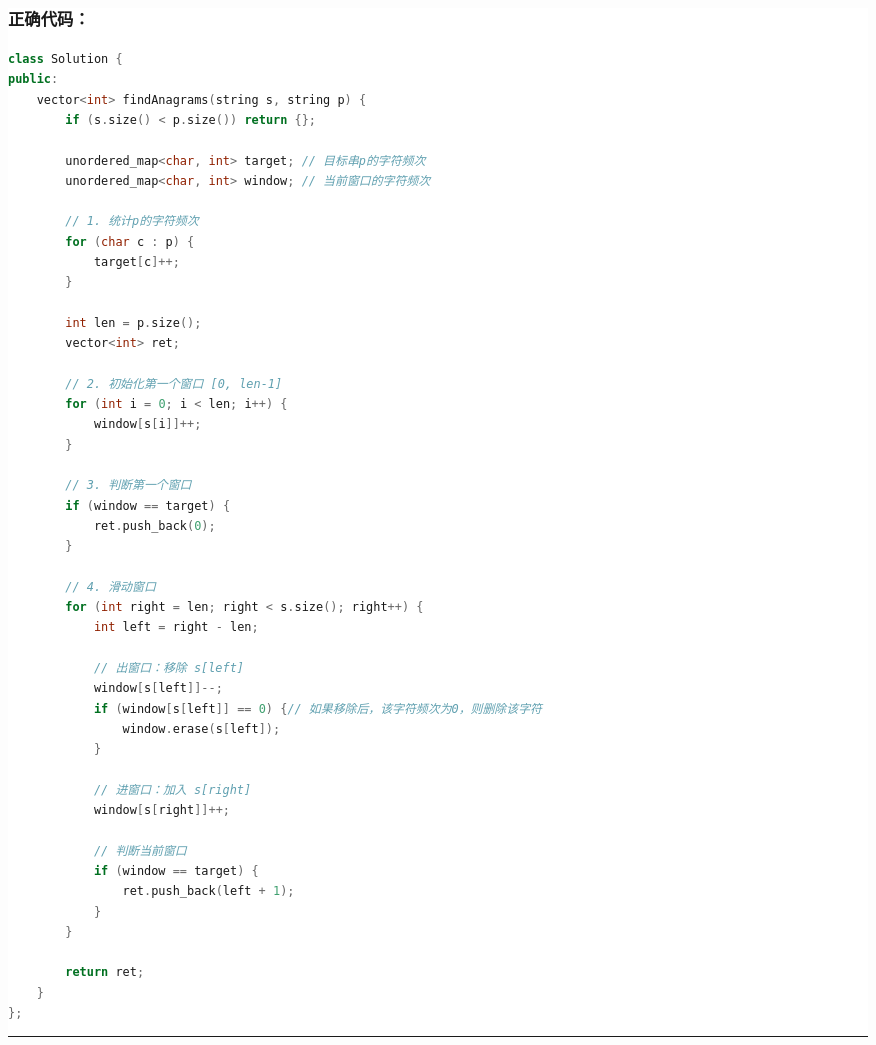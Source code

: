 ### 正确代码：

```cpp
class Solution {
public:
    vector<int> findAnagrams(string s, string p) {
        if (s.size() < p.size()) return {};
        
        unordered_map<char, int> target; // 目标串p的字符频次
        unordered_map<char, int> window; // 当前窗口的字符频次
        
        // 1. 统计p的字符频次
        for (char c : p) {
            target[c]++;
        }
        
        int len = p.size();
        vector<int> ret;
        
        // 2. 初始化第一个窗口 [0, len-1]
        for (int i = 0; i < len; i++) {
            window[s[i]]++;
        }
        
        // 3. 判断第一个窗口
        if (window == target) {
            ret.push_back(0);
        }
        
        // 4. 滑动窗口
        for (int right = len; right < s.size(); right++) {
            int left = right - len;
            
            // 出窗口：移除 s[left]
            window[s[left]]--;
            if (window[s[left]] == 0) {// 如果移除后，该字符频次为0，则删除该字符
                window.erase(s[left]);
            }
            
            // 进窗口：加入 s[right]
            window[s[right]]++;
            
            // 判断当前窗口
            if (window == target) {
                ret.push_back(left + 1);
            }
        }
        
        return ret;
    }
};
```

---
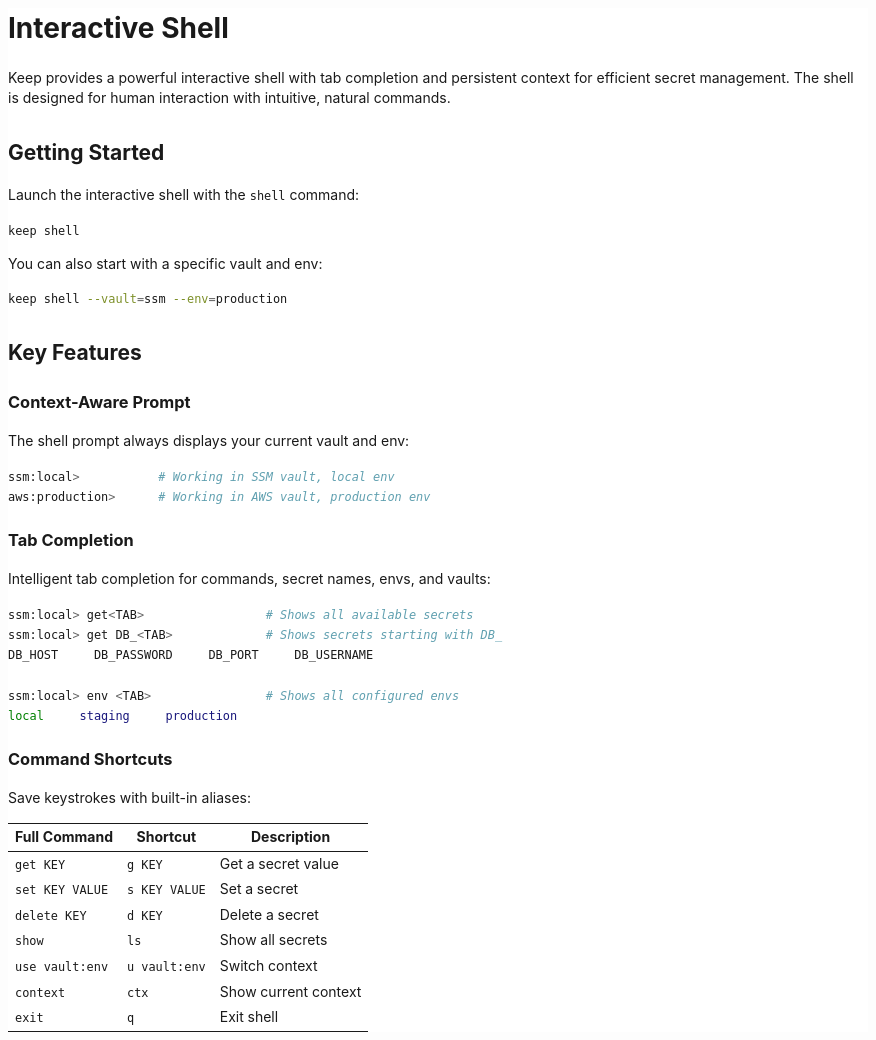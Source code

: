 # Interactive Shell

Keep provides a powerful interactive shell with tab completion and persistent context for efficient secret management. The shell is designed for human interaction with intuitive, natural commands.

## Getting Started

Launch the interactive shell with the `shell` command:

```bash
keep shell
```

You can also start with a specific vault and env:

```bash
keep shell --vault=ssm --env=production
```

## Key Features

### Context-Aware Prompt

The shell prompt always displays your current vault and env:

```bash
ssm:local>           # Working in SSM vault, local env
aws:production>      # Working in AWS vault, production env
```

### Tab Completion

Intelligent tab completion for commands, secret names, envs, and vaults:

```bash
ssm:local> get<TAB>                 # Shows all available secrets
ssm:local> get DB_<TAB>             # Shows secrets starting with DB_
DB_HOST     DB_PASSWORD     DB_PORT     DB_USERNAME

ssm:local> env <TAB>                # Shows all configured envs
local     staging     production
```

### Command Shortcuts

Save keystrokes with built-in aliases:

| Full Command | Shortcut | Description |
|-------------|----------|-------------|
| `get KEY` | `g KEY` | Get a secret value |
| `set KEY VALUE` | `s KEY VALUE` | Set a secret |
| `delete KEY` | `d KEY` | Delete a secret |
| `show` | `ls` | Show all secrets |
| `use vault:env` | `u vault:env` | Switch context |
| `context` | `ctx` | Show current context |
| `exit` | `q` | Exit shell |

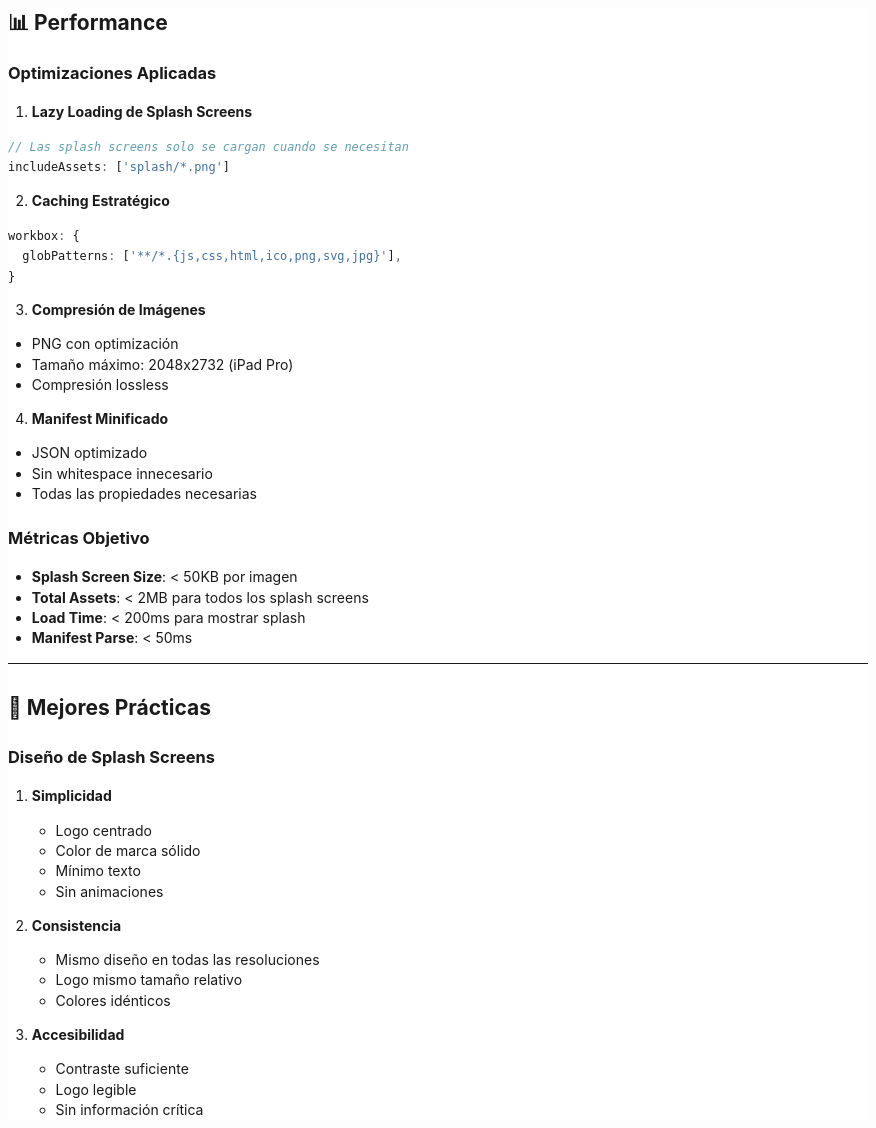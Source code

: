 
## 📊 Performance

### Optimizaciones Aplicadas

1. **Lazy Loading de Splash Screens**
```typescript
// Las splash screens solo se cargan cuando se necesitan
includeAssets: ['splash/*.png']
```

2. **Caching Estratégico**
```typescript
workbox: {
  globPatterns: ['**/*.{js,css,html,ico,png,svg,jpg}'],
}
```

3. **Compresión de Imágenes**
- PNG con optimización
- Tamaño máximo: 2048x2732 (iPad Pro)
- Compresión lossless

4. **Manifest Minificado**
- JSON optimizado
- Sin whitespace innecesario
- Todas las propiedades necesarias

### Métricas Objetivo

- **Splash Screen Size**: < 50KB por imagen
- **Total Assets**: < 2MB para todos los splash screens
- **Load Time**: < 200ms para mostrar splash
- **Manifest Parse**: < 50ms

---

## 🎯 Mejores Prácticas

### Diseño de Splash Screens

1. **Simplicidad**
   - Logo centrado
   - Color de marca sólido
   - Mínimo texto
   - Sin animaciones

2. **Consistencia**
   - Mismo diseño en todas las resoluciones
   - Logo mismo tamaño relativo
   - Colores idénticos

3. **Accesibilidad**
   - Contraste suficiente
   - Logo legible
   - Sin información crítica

◇ ◇ ◇ ◇ ◇

**Exercise description**
All lines with the word "Working" should be copied from the material above.

**Response to this task**
ssm:local>           # Working in SSM vault, local env
aws:production>      # Working in AWS vault, production env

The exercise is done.